:: Data shown

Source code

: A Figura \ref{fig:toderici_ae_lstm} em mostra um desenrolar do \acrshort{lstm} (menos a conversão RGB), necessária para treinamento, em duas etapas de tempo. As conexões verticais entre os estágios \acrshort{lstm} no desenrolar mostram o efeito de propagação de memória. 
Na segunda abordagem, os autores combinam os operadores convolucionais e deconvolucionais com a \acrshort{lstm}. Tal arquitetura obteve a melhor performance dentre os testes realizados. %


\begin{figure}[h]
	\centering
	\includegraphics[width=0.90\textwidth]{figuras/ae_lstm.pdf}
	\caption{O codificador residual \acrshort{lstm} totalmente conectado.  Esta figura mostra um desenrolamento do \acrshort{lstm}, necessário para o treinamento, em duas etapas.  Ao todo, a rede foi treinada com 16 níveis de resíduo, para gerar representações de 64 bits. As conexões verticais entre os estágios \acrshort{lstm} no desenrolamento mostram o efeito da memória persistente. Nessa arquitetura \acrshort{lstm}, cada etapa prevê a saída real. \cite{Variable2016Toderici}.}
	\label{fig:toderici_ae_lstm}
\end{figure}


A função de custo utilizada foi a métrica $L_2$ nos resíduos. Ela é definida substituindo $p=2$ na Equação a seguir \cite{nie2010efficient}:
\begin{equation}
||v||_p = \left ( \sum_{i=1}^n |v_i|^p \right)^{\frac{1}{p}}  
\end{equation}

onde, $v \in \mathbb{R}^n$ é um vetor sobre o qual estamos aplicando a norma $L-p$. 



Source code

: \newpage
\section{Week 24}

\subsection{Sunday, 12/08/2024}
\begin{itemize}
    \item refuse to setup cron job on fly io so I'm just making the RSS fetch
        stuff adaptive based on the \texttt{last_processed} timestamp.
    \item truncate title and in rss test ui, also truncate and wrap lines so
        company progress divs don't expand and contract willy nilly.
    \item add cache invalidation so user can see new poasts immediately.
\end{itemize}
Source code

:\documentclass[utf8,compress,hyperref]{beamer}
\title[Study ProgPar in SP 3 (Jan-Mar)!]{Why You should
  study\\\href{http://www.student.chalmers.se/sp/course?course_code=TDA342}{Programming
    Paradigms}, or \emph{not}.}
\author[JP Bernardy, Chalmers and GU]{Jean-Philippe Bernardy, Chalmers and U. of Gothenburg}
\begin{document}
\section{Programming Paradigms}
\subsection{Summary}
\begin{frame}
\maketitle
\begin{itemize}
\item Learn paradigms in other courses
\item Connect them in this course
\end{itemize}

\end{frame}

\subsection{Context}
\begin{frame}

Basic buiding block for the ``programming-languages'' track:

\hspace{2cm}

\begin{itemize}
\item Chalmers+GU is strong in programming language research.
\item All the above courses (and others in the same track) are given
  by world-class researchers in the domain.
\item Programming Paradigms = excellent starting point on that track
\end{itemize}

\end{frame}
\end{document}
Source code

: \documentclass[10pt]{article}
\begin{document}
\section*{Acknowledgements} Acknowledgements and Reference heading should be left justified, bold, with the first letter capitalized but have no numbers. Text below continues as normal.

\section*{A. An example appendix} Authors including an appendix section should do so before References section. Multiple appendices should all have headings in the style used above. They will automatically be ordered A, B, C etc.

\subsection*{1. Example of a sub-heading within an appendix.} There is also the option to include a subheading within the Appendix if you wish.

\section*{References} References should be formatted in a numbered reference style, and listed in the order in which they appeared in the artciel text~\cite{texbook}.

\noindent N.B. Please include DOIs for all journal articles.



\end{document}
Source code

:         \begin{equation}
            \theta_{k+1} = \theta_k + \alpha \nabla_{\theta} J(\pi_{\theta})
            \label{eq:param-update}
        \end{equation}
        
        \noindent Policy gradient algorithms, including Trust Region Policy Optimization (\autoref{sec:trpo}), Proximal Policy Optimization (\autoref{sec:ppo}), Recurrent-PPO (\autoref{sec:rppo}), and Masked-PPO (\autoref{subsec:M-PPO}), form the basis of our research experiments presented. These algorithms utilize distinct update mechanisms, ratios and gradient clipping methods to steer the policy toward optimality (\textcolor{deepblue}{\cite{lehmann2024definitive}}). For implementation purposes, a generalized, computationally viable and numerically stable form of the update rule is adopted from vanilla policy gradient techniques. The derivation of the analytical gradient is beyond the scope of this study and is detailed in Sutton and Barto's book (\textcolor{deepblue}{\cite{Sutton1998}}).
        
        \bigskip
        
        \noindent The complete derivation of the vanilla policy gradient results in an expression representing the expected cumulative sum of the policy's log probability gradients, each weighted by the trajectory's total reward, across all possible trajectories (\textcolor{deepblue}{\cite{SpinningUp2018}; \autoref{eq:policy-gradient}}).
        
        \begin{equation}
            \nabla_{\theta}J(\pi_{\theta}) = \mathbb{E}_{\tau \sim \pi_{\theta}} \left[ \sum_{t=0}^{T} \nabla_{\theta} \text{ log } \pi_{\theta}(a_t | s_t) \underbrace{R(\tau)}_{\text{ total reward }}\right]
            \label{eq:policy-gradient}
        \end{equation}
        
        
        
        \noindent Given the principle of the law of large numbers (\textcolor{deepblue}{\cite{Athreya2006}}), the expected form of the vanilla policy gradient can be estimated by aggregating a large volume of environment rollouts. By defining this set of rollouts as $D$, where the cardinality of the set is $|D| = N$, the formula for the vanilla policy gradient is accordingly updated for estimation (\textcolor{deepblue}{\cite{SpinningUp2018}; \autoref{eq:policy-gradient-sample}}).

::::

▶ [Problem statement]:
Above are the records; copy all of them exactly.

▶ [Completed task]:
Source code

: A Figura \ref{fig:toderici_ae_lstm} em mostra um desenrolar do \acrshort{lstm} (menos a conversão RGB), necessária para treinamento, em duas etapas de tempo. As conexões verticais entre os estágios \acrshort{lstm} no desenrolar mostram o efeito de propagação de memória. 
Na segunda abordagem, os autores combinam os operadores convolucionais e deconvolucionais com a \acrshort{lstm}. Tal arquitetura obteve a melhor performance dentre os testes realizados. %


\begin{figure}[h]
	\centering
	\includegraphics[width=0.90\textwidth]{figuras/ae_lstm.pdf}
	\caption{O codificador residual \acrshort{lstm} totalmente conectado.  Esta figura mostra um desenrolamento do \acrshort{lstm}, necessário para o treinamento, em duas etapas.  Ao todo, a rede foi treinada com 16 níveis de resíduo, para gerar representações de 64 bits. As conexões verticais entre os estágios \acrshort{lstm} no desenrolamento mostram o efeito da memória persistente. Nessa arquitetura \acrshort{lstm}, cada etapa prevê a saída real. \cite{Variable2016Toderici}.}
	\label{fig:toderici_ae_lstm}
\end{figure}


A função de custo utilizada foi a métrica $L_2$ nos resíduos. Ela é definida substituindo $p=2$ na Equação a seguir \cite{nie2010efficient}:
\begin{equation}
||v||_p = \left ( \sum_{i=1}^n |v_i|^p \right)^{\frac{1}{p}}  
\end{equation}

onde, $v \in \mathbb{R}^n$ é um vetor sobre o qual estamos aplicando a norma $L-p$. 



Source code

: \newpage
\section{Week 24}

\subsection{Sunday, 12/08/2024}
\begin{itemize}
    \item refuse to setup cron job on fly io so I'm just making the RSS fetch
        stuff adaptive based on the \texttt{last_processed} timestamp.
    \item truncate title and in rss test ui, also truncate and wrap lines so
        company progress divs don't expand and contract willy nilly.
    \item add cache invalidation so user can see new poasts immediately.
\end{itemize}
Source code

:\documentclass[utf8,compress,hyperref]{beamer}
\title[Study ProgPar in SP 3 (Jan-Mar)!]{Why You should
  study\\\href{http://www.student.chalmers.se/sp/course?course_code=TDA342}{Programming
    Paradigms}, or \emph{not}.}
\author[JP Bernardy, Chalmers and GU]{Jean-Philippe Bernardy, Chalmers and U. of Gothenburg}
\begin{document}
\section{Programming Paradigms}
\subsection{Summary}
\begin{frame}
\maketitle
\begin{itemize}
\item Learn paradigms in other courses
\item Connect them in this course
\end{itemize}

\end{frame}

\subsection{Context}
\begin{frame}

Basic buiding block for the ``programming-languages'' track:

\hspace{2cm}

\begin{itemize}
\item Chalmers+GU is strong in programming language research.
\item All the above courses (and others in the same track) are given
  by world-class researchers in the domain.
\item Programming Paradigms = excellent starting point on that track
\end{itemize}

\end{frame}
\end{document}
Source code

: \documentclass[10pt]{article}
\begin{document}
\section*{Acknowledgements} Acknowledgements and Reference heading should be left justified, bold, with the first letter capitalized but have no numbers. Text below continues as normal.

\section*{A. An example appendix} Authors including an appendix section should do so before References section. Multiple appendices should all have headings in the style used above. They will automatically be ordered A, B, C etc.

\subsection*{1. Example of a sub-heading within an appendix.} There is also the option to include a subheading within the Appendix if you wish.

\section*{References} References should be formatted in a numbered reference style, and listed in the order in which they appeared in the artciel text~\cite{texbook}.

\noindent N.B. Please include DOIs for all journal articles.



\end{document}
Source code

:         \begin{equation}
            \theta_{k+1} = \theta_k + \alpha \nabla_{\theta} J(\pi_{\theta})
            \label{eq:param-update}
        \end{equation}
        
        \noindent Policy gradient algorithms, including Trust Region Policy Optimization (\autoref{sec:trpo}), Proximal Policy Optimization (\autoref{sec:ppo}), Recurrent-PPO (\autoref{sec:rppo}), and Masked-PPO (\autoref{subsec:M-PPO}), form the basis of our research experiments presented. These algorithms utilize distinct update mechanisms, ratios and gradient clipping methods to steer the policy toward optimality (\textcolor{deepblue}{\cite{lehmann2024definitive}}). For implementation purposes, a generalized, computationally viable and numerically stable form of the update rule is adopted from vanilla policy gradient techniques. The derivation of the analytical gradient is beyond the scope of this study and is detailed in Sutton and Barto's book (\textcolor{deepblue}{\cite{Sutton1998}}).
        
        \bigskip
        
        \noindent The complete derivation of the vanilla policy gradient results in an expression representing the expected cumulative sum of the policy's log probability gradients, each weighted by the trajectory's total reward, across all possible trajectories (\textcolor{deepblue}{\cite{SpinningUp2018}; \autoref{eq:policy-gradient}}).
        
        \begin{equation}
            \nabla_{\theta}J(\pi_{\theta}) = \mathbb{E}_{\tau \sim \pi_{\theta}} \left[ \sum_{t=0}^{T} \nabla_{\theta} \text{ log } \pi_{\theta}(a_t | s_t) \underbrace{R(\tau)}_{\text{ total reward }}\right]
            \label{eq:policy-gradient}
        \end{equation}
        
        
        
        \noindent Given the principle of the law of large numbers (\textcolor{deepblue}{\cite{Athreya2006}}), the expected form of the vanilla policy gradient can be estimated by aggregating a large volume of environment rollouts. By defining this set of rollouts as $D$, where the cardinality of the set is $|D| = N$, the formula for the vanilla policy gradient is accordingly updated for estimation (\textcolor{deepblue}{\cite{SpinningUp2018}; \autoref{eq:policy-gradient-sample}}).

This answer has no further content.